From the previous analysis, we can identify several non exclusive strategic actions:
- Lobby to influence what will be decided in the enforced regulation or to be excluded from it. In particular, the list of high-risk AI system will certainly be a direct target of lobbying efforts. It’s likely also that some companies will try and explain that some parts of their digital services do not fall in the definition of AI, similarly to Uber explaining they are not in the transport business but in the software business.
- Secure critical resources and capabilities associated with the regulation evolution. As an example, recruiting experts on ethics and bias reduction and partnering with universities on research programs may be a good way to prepare. Most importantly because the European Commission is far from being alone to put bias at the top of the list of issues to be solved.
- For incumbents: cooperate with competitors to improve the bargaining power with technology providers. It could be for example joining funding capabilities to support the emergence of a new player or collaborating on purchasing practices through a dedicated joint venture.

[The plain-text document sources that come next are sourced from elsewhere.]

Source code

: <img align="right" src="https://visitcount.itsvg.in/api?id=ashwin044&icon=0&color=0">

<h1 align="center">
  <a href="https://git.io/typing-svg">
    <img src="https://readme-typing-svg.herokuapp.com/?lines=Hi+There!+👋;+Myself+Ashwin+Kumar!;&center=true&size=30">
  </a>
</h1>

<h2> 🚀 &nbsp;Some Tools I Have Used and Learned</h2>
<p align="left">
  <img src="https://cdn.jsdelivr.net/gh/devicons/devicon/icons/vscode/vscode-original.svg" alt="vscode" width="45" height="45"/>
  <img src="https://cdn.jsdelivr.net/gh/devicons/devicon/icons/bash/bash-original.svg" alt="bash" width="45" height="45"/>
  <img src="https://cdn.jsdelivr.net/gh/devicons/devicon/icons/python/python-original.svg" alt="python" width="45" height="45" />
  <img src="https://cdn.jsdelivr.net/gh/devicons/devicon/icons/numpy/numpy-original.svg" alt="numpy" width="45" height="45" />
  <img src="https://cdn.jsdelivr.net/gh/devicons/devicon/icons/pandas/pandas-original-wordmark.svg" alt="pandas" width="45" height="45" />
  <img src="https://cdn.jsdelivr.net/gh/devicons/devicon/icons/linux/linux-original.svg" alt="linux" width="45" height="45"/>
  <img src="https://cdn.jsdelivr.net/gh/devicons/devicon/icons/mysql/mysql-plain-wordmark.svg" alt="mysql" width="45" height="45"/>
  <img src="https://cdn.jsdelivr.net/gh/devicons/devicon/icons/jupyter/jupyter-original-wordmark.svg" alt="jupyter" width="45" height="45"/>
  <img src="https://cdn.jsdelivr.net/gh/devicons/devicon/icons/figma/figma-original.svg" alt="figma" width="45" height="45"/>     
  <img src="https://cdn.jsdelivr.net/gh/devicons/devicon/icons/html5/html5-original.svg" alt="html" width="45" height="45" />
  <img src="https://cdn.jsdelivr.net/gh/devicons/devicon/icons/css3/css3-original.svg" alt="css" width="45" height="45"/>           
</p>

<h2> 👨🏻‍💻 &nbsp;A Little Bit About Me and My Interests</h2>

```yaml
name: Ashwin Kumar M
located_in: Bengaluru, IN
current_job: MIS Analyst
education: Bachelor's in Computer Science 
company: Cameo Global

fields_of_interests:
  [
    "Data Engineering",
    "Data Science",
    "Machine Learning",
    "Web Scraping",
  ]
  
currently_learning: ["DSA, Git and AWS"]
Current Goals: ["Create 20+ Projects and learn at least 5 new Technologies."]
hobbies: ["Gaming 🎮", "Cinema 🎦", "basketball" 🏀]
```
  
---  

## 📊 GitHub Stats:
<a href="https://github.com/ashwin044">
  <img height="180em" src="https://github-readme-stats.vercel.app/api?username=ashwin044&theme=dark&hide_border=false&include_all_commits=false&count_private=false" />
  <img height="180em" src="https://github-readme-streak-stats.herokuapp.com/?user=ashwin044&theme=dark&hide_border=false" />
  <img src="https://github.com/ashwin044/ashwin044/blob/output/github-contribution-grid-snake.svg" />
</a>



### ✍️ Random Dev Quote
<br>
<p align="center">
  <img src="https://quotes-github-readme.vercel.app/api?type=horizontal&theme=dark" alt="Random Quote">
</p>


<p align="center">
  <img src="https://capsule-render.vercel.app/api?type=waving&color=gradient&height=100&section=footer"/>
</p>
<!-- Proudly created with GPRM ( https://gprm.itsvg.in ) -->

- Decide to go beyond the regulation and claim a “best-of-class” AI system (according to the criteria stated in the regulation). This could be in particular the case for low or minimum risks AI systems and developing a strong positioning could pay off.
These actions take time to transfer into results and some require major positioning and resource shifts. In that process, limited experiments and tests, as well as original partnerships, could turn out to be efficient ways of navigating in this uncertain context.